**Source texts of formatted documents:**
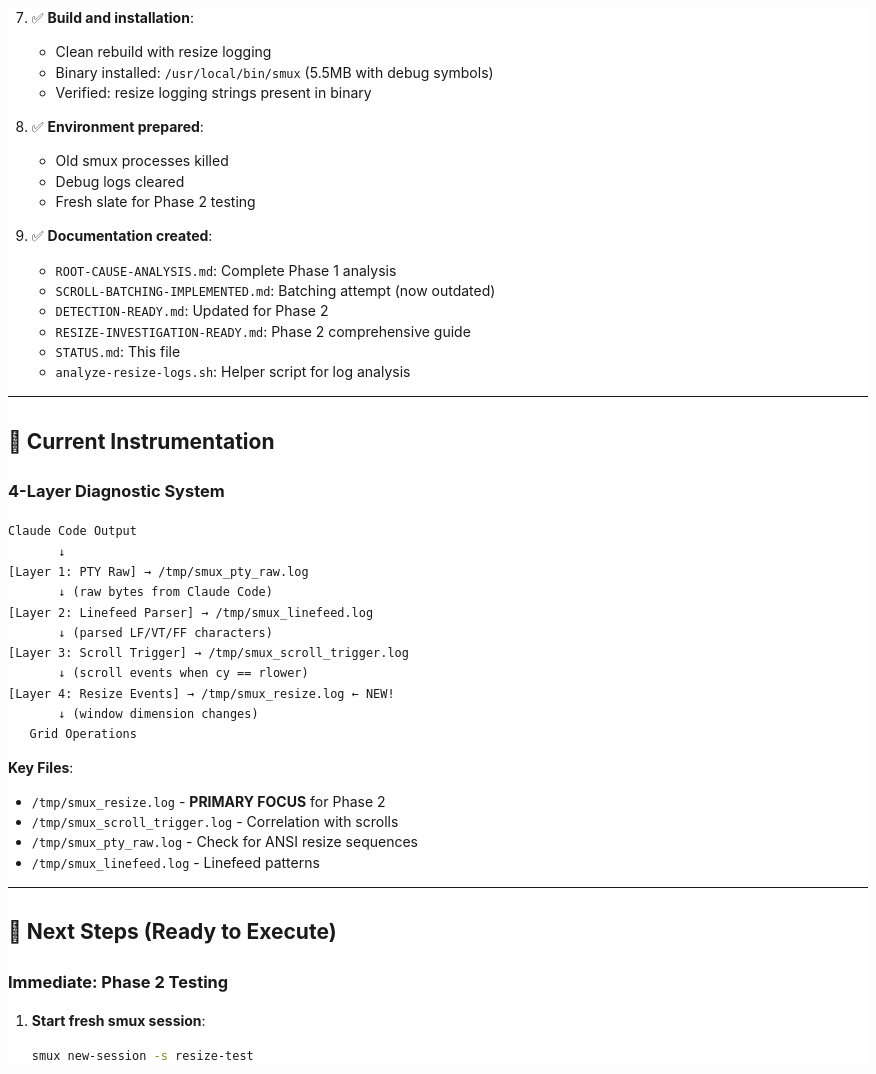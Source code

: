 7. ✅ **Build and installation**:
   - Clean rebuild with resize logging
   - Binary installed: `/usr/local/bin/smux` (5.5MB with debug symbols)
   - Verified: resize logging strings present in binary

8. ✅ **Environment prepared**:
   - Old smux processes killed
   - Debug logs cleared
   - Fresh slate for Phase 2 testing

9. ✅ **Documentation created**:
   - `ROOT-CAUSE-ANALYSIS.md`: Complete Phase 1 analysis
   - `SCROLL-BATCHING-IMPLEMENTED.md`: Batching attempt (now outdated)
   - `DETECTION-READY.md`: Updated for Phase 2
   - `RESIZE-INVESTIGATION-READY.md`: Phase 2 comprehensive guide
   - `STATUS.md`: This file
   - `analyze-resize-logs.sh`: Helper script for log analysis

---

## 🔬 Current Instrumentation

### 4-Layer Diagnostic System

```
Claude Code Output
       ↓
[Layer 1: PTY Raw] → /tmp/smux_pty_raw.log
       ↓ (raw bytes from Claude Code)
[Layer 2: Linefeed Parser] → /tmp/smux_linefeed.log
       ↓ (parsed LF/VT/FF characters)
[Layer 3: Scroll Trigger] → /tmp/smux_scroll_trigger.log
       ↓ (scroll events when cy == rlower)
[Layer 4: Resize Events] → /tmp/smux_resize.log ← NEW!
       ↓ (window dimension changes)
   Grid Operations
```

**Key Files**:
- `/tmp/smux_resize.log` - **PRIMARY FOCUS** for Phase 2
- `/tmp/smux_scroll_trigger.log` - Correlation with scrolls
- `/tmp/smux_pty_raw.log` - Check for ANSI resize sequences
- `/tmp/smux_linefeed.log` - Linefeed patterns

---

## 🚀 Next Steps (Ready to Execute)

### Immediate: Phase 2 Testing

1. **Start fresh smux session**:
   ```bash
   smux new-session -s resize-test
   ```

**WORK REQUIRED:**
Start with the line above that contains "7. ✅ **Build" and stop after the line that contains "Phase 1 analysis". Output those lines exactly, and only those.

**WRITTEN ANSWER:**
: 7. ✅ **Build and installation**:
   - Clean rebuild with resize logging
   - Binary installed: `/usr/local/bin/smux` (5.5MB with debug symbols)
   - Verified: resize logging strings present in binary

8. ✅ **Environment prepared**:
   - Old smux processes killed
   - Debug logs cleared
   - Fresh slate for Phase 2 testing

9. ✅ **Documentation created**:
   - `ROOT-CAUSE-ANALYSIS.md`: Complete Phase 1 analysis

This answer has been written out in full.